Jia, King of Zhao (趙王嘉, reigned 227–223 BCE), also known as Jia, King of Dai (代王嘉), Zhao Jia (趙嘉), was the last ruler of the state of Zhao during the waning days of the Warring States Period of Chinese history. His realm was a rump state that covered only a northern fraction of the former Zhao territories.

Name
The title  was held by the paramount leaders of Shang and Zhou-era China and is usually translated into English as "king". Under the Han and later Chinese dynasties, however, it was also used for appanages of the imperial families who had no independent sovereignty of their own. In such contexts, it is more common to translate the title as "prince". Sima Qian lists Jia as a lesser lord in his treatment of the state of Zhao, but still describes him as an independent king rather than reducing his rank.

Life

Zhao Jia was the eldest son of King Daoxiang of Zhao, but was passed over in succession in favor of his younger brother (who became known as King Youmiu) because of the machinations of the boy's mother, the concubine Zhao Mianchang.

Qin forces captured the Zhao capital of Handan in 228 BCE and captured King Youmiu. It is likely that Zhao Jia was not in Handan at the time, for shortly afterwards he led several hundred clan members towards Dai Commandery, whose seat was southwest of present-day Yuxian in Hebei. This controlled the northeastern quarter of the Zhao kingdom. There, having been proclaimed King by his courtiers, King Jia allied himself with King Xi of Yan against Qin forces, which were poised to invade Yan after Jing Ke's failed assassination attempt on King Zheng of Qin.

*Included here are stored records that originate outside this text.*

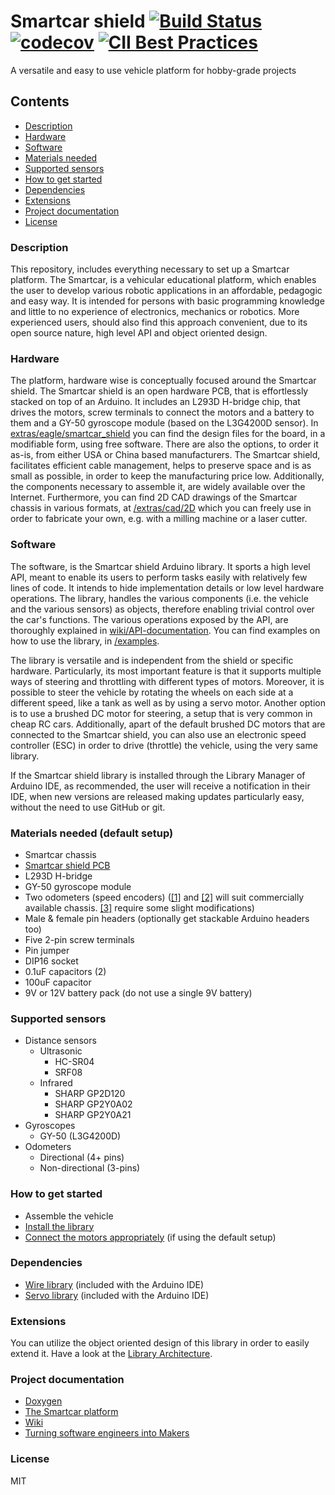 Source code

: # Smartcar shield [![Build Status](https://travis-ci.org/platisd/smartcar_shield.svg?branch=master)](https://travis-ci.org/platisd/smartcar_shield) [![codecov](https://codecov.io/gh/platisd/smartcar_shield/branch/master/graph/badge.svg)](https://codecov.io/gh/platisd/smartcar_shield) [![CII Best Practices](https://bestpractices.coreinfrastructure.org/projects/466/badge)](https://bestpractices.coreinfrastructure.org/projects/466)
A versatile and easy to use vehicle platform for hobby-grade projects

## Contents
* [Description](#description)
* [Hardware](#hardware)
* [Software](#software)
* [Materials needed](#materials-needed-default-setup)
* [Supported sensors](#supported-sensors)
* [How to get started](#how-to-get-started)
* [Dependencies](#dependencies)
* [Extensions](#extensions)
* [Project documentation](#project-documentation)
* [License](#license)

### Description
This repository, includes everything necessary to set up a Smartcar platform.
The Smartcar, is a vehicular educational platform, which enables the user to develop
various robotic applications in an affordable, pedagogic and easy way. It is intended
for persons with basic programming knowledge and little to no experience of electronics,
mechanics or robotics. More experienced users, should also find this approach convenient,
due to its open source nature, high level API and object oriented design.

### Hardware
The platform, hardware wise is conceptually focused around the Smartcar shield. The Smartcar
shield is an open hardware PCB, that is effortlessly stacked on top of an Arduino. It includes
an L293D H-bridge chip, that drives the motors, screw terminals to connect the motors
and a battery to them and a GY-50 gyroscope module (based on the L3G4200D sensor).
In [extras/eagle/smartcar_shield](/extras/eagle/smartcar_shield) you can find the
design files for the board, in a modifiable form, using free software. There are
also the options, to order it as-is, from either USA or China based manufacturers.
The Smartcar shield, facilitates efficient cable management, helps to preserve space
and is as small as possible, in order to keep the manufacturing price low. Additionally,
the components necessary to assemble it, are widely available over the Internet. Furthermore,
you can find 2D CAD drawings of the Smartcar chassis in various formats, at
[/extras/cad/2D](extras/cad/2D) which you can freely use in order to fabricate your own,
e.g. with a milling machine or a laser cutter.

### Software
The software, is the Smartcar shield Arduino library. It sports a high level API, meant to
enable its users to perform tasks easily with relatively few lines of code. It intends to
hide implementation details or low level hardware operations. The library, handles
the various components (i.e. the vehicle and the various sensors) as objects, therefore
enabling trivial control over the car's functions. The various operations exposed by the API,
are thoroughly explained in [wiki/API-documentation](../../wiki/API-documentation).
You can find examples on how to use the library, in [/examples](/examples).

The library is versatile and is independent from the shield or specific hardware.
Particularly, its most important feature is that it supports multiple ways of steering and
throttling with different types of motors. Moreover, it is possible to steer the vehicle by
rotating the wheels on each side at a different speed, like a tank as well as by using a
servo motor. Another option is to use a brushed DC motor for steering, a setup that is very
common in cheap RC cars. Additionally, apart of the default brushed DC motors that are
connected to the Smartcar shield, you can also use an electronic speed controller (ESC)
in order to drive (throttle) the vehicle, using the very same library.

If the Smartcar shield library is installed through the Library Manager of Arduino IDE, as
recommended, the user will receive a notification in their IDE, when new versions are released
making updates particularly easy, without the need to use GitHub or git.

### Materials needed (default setup)
 * Smartcar chassis
 * [Smartcar shield PCB](extras/eagle/smartcar_shield)
 * L293D H-bridge
 * GY-50 gyroscope module
 * Two odometers (speed encoders) ([[1]](http://www.aliexpress.com/item/5pcs-IR-Infrared-Slotted-Optical-Speed-Measuring-Sensor-Optocoupler-Module-For-Motor-Test-For-Arduino-PIC/32465670452.html)
 and [[2]](http://www.aliexpress.com/item/HC-020K-Double-Speed-Measuring-Sensor-Module-with-Photoelectric-Encoders-Kit-top/32453020060.html)
 will suit commercially available chassis.
 [[3]](http://www.aliexpress.com/item/Correlation-photoelectric-sensor-lot-Infrared-correlation-count-sensor-module/2038553959.html)
 require some slight modifications)
 * Male & female pin headers (optionally get stackable Arduino headers too)
 * Five 2-pin screw terminals
 * Pin jumper
 * DIP16 socket
 * 0.1uF capacitors (2)
 * 100uF capacitor
 * 9V or 12V battery pack (do not use a single 9V battery)

### Supported sensors
 * Distance sensors
    * Ultrasonic
      * HC-SR04
      * SRF08
    * Infrared
      * SHARP GP2D120
      * SHARP GP2Y0A02
      * SHARP GP2Y0A21
 * Gyroscopes
   * GY-50 (L3G4200D)
 * Odometers
   * Directional (4+ pins)
   * Non-directional (3-pins)

### How to get started
 * Assemble the vehicle
 * [Install the library](../../wiki/Start-up-guide#get-libraries)
 * [Connect the motors appropriately](examples/Car/shieldMotorsTest/shieldMotorsTest.ino) (if using the default setup)

### Dependencies
- [Wire library](http://arduino.cc/en/reference/Wire) (included with the Arduino IDE)
- [Servo library](https://www.arduino.cc/en/reference/servo) (included with the Arduino IDE)

### Extensions
You can utilize the object oriented design of this library in order to easily extend it.
Have a look at the [Library Architecture](../../wiki/Library-architecture).

### Project documentation
* [Doxygen](https://platisd.github.io/smartcar_shield/)
* [The Smartcar platform](http://plat.is/smartcar)
* [Wiki](../../wiki)
* [Turning software engineers into Makers](https://platis.solutions/blog/2016/06/17/turning-software-engineers-into-makers/)

### License
MIT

At the Battle of Yi River in 226 BCE, the combined forces of Yan and Jia's Kingdom of Dai were defeated by Qin forces, with King Xi of Yan fleeing to Liaodong. Seeing this, King Jia urged King Xi to kill Jing Ke's patron, Prince Dan of Yan, in an attempt to appease the King of Qin. This, combined with the commencement of Qin wars against Wei and Chu, delayed the conquest of Dai for some years.

Ultimately, in 223 BCE, Qin forces under Wang Ben conquered the rump Yan state in Liaodong. On their way back to Central China, they conquered Dai as well. King Jia was taken prisoner, thus extinguishing the last remnant of the Zhao state.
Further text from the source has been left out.